Kommt es zum Bruch zwischen dem Westen und der islamischen Welt?

U.S. Secretary of State Antony Blinken (left) visits Israeli Prime Minister Benjamin Netanyahu (right)
Ungebrochene Unterstützung: Bislang fällt die Kritik des Westens an Israels Krieg im Gazastreifen, der Tausende von unschuldigen Menschenleben gefordert hat, verhalten aus. (Foto: Amos Ben Gershom/Israel Gpo/ZUMA Wire/IMAGO)

Die Ereignisse im Nahen Osten werden langfristige Folgen für die Weltpolitik haben. Denn aus Sicht der islamischen Welt unterstützen westliche Regierungen die israelische Belagerung und die Luftangriffe auf den Gazastreifen kritiklos.

Essay von Ahmet T. Kuru

Der israelisch-palästinensische Konflikt hat erneut eine weltweite Debatte ausgelöst. Seit dem Terroranschlag der Hamas, bei dem über 1.400 Israelis getötet wurden, fliegen die israelischen Streitkräfte Luftangriffe auf den Gazastreifen, bei denen bisher über 9.000 Palästinenser getötet wurden. Israel blockiert die Versorgung mit Lebensmitteln, Treibstoff und Strom und hat die Zivilbevölkerung von Gaza aufgerufen, den nördlichen Gazastreifen zu verlassen.

Diese Ereignisse werden die Weltpolitik nachhaltig beeinflussen. Wer die Folgen vorhersagen will, muss die Wahrnehmungen genau analysieren. Hier stellt sich die Frage: Wie stehen Muslime weltweit zur ungebrochenen Unterstützung westlicher Regierungen für die Belagerung und Bombardierung des Gazastreifens durch Israel? 

Als muslimisch-amerikanischer Akademiker mit türkischen Wurzeln habe ich in vielen Ländern mit muslimischen Wissenschaftlern, Intellektuellen und Aktivisten zu tun gehabt. Zum Beispiel in Indonesien, Malaysia und den Niederlanden, wo meine Schriften übersetzt wurden; ferner in Marokko und Bosnien, wo ich vor drei Monaten zu Besuch war. Demnächst werde ich nach Pakistan und Deutschland reisen.

Meine muslimischen Freunde sind selten einer Meinung: Manche sind säkular, andere islamistisch; einige unterstützen LGBTQ-Rechte vorbehaltlos, andere haben Vorbehalte. Aber jetzt sind sich alle einig: Die bedingungslose Unterstützung der westlichen Regierungen für Israels militärisches Vorgehen im Gazastreifen und die anhaltende Besetzung des Westjordanlandes sehen alle meine Freunde als Beweis dafür, dass die westlichen Staaten die Menschenrechte nicht wirklich achten. 

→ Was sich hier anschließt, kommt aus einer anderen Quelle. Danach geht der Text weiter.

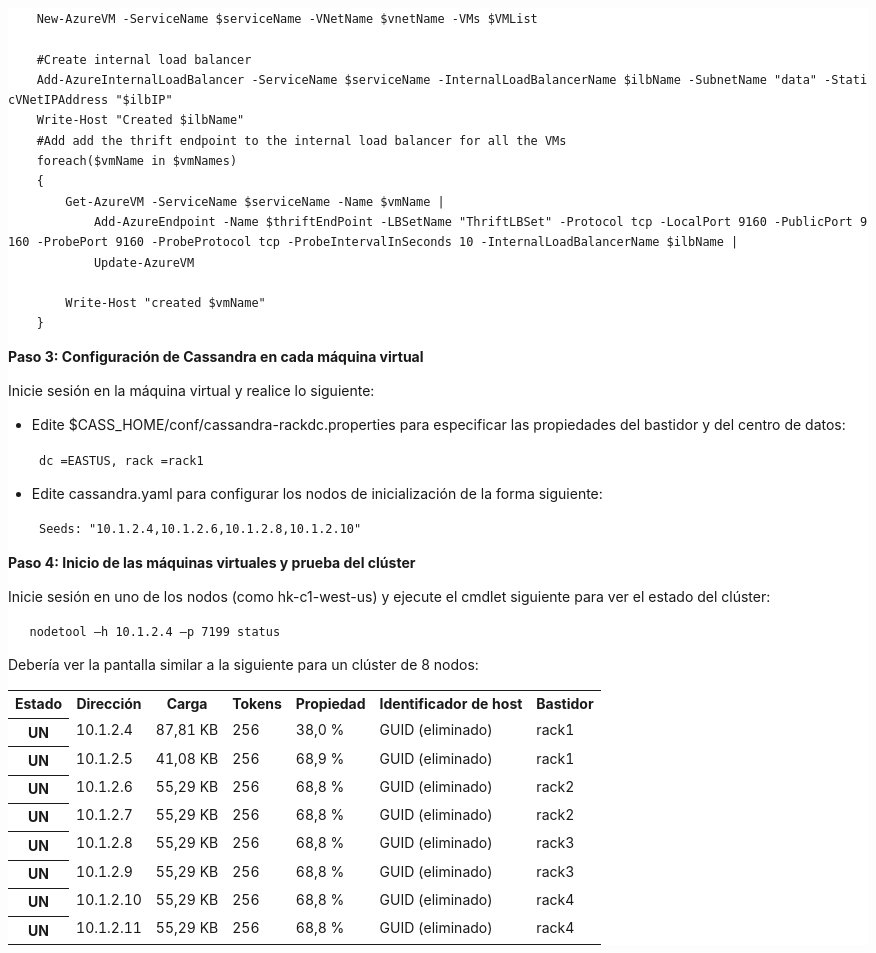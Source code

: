         New-AzureVM -ServiceName $serviceName -VNetName $vnetName -VMs $VMList

        #Create internal load balancer
        Add-AzureInternalLoadBalancer -ServiceName $serviceName -InternalLoadBalancerName $ilbName -SubnetName "data" -StaticVNetIPAddress "$ilbIP"
        Write-Host "Created $ilbName"
        #Add add the thrift endpoint to the internal load balancer for all the VMs
        foreach($vmName in $vmNames)
        {
            Get-AzureVM -ServiceName $serviceName -Name $vmName |
                Add-AzureEndpoint -Name $thriftEndPoint -LBSetName "ThriftLBSet" -Protocol tcp -LocalPort 9160 -PublicPort 9160 -ProbePort 9160 -ProbeProtocol tcp -ProbeIntervalInSeconds 10 -InternalLoadBalancerName $ilbName |
                Update-AzureVM

            Write-Host "created $vmName"     
        }

**Paso 3: Configuración de Cassandra en cada máquina virtual**

Inicie sesión en la máquina virtual y realice lo siguiente:

* Edite $CASS_HOME/conf/cassandra-rackdc.properties para especificar las propiedades del bastidor y del centro de datos:
  
       dc =EASTUS, rack =rack1
* Edite cassandra.yaml para configurar los nodos de inicialización de la forma siguiente:
  
       Seeds: "10.1.2.4,10.1.2.6,10.1.2.8,10.1.2.10"

**Paso 4: Inicio de las máquinas virtuales y prueba del clúster**

Inicie sesión en uno de los nodos (como hk-c1-west-us) y ejecute el cmdlet siguiente para ver el estado del clúster:

       nodetool –h 10.1.2.4 –p 7199 status

Debería ver la pantalla similar a la siguiente para un clúster de 8 nodos:

<table>
<tr><th>Estado</th><th>Dirección    </th><th>Carga    </th><th>Tokens    </th><th>Propiedad </th><th>Identificador de host    </th><th>Bastidor</th></tr>
<tr><th>UN    </td><td>10.1.2.4     </td><td>87,81 KB    </td><td>256    </td><td>38,0 %    </td><td>GUID (eliminado)</td><td>rack1</td></tr>
<tr><th>UN    </td><td>10.1.2.5     </td><td>41,08 KB    </td><td>256    </td><td>68,9 %    </td><td>GUID (eliminado)</td><td>rack1</td></tr>
<tr><th>UN    </td><td>10.1.2.6     </td><td>55,29 KB    </td><td>256    </td><td>68,8 %    </td><td>GUID (eliminado)</td><td>rack2</td></tr>
<tr><th>UN    </td><td>10.1.2.7     </td><td>55,29 KB    </td><td>256    </td><td>68,8 %    </td><td>GUID (eliminado)</td><td>rack2</td></tr>
<tr><th>UN    </td><td>10.1.2.8     </td><td>55,29 KB    </td><td>256    </td><td>68,8 %    </td><td>GUID (eliminado)</td><td>rack3</td></tr>
<tr><th>UN    </td><td>10.1.2.9     </td><td>55,29 KB    </td><td>256    </td><td>68,8 %    </td><td>GUID (eliminado)</td><td>rack3</td></tr>
<tr><th>UN    </td><td>10.1.2.10     </td><td>55,29 KB    </td><td>256    </td><td>68,8 %    </td><td>GUID (eliminado)</td><td>rack4</td></tr>
<tr><th>UN    </td><td>10.1.2.11     </td><td>55,29 KB    </td><td>256    </td><td>68,8 %    </td><td>GUID (eliminado)</td><td>rack4</td></tr>
</table>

Für meine Freunde ist es lediglich strategisches Kalkül, wenn westliche Regierungen Demokratie und Menschenrechte betonen. In Wirklichkeit gehe es diesen Regierungen um Macht und Hegemonie in den internationalen Beziehungen.

Was diese Wahrnehmung noch verstärkt sind bestimmte gesetzliche und administrative Verbote, die einige westliche Regierungen den Kritikern des Staates Israel auferlegen wollen. Während der Blasphemie-Debatten haben westliche Regierungen zu Recht die Bedeutung der Meinungsfreiheit betont. Jetzt scheint man den Muslimen zu sagen: Meinungsfreiheit ist wichtig, wenn jemand religiöse Symbole verunglimpft, aber man darf sie nicht nutzen, um die israelische Regierung zu kritisieren.

Lektionen aus 9/11

Als ich vor einigen Jahren den westlichen Fortschritt als Modell für die Demokratisierung und sozioökonomische Entwicklung muslimischer Gesellschaften darstellte, wurde mir von vielen vorgeworfen, ich würde den westlichen Kolonialismus und Imperialismus unterschätzen.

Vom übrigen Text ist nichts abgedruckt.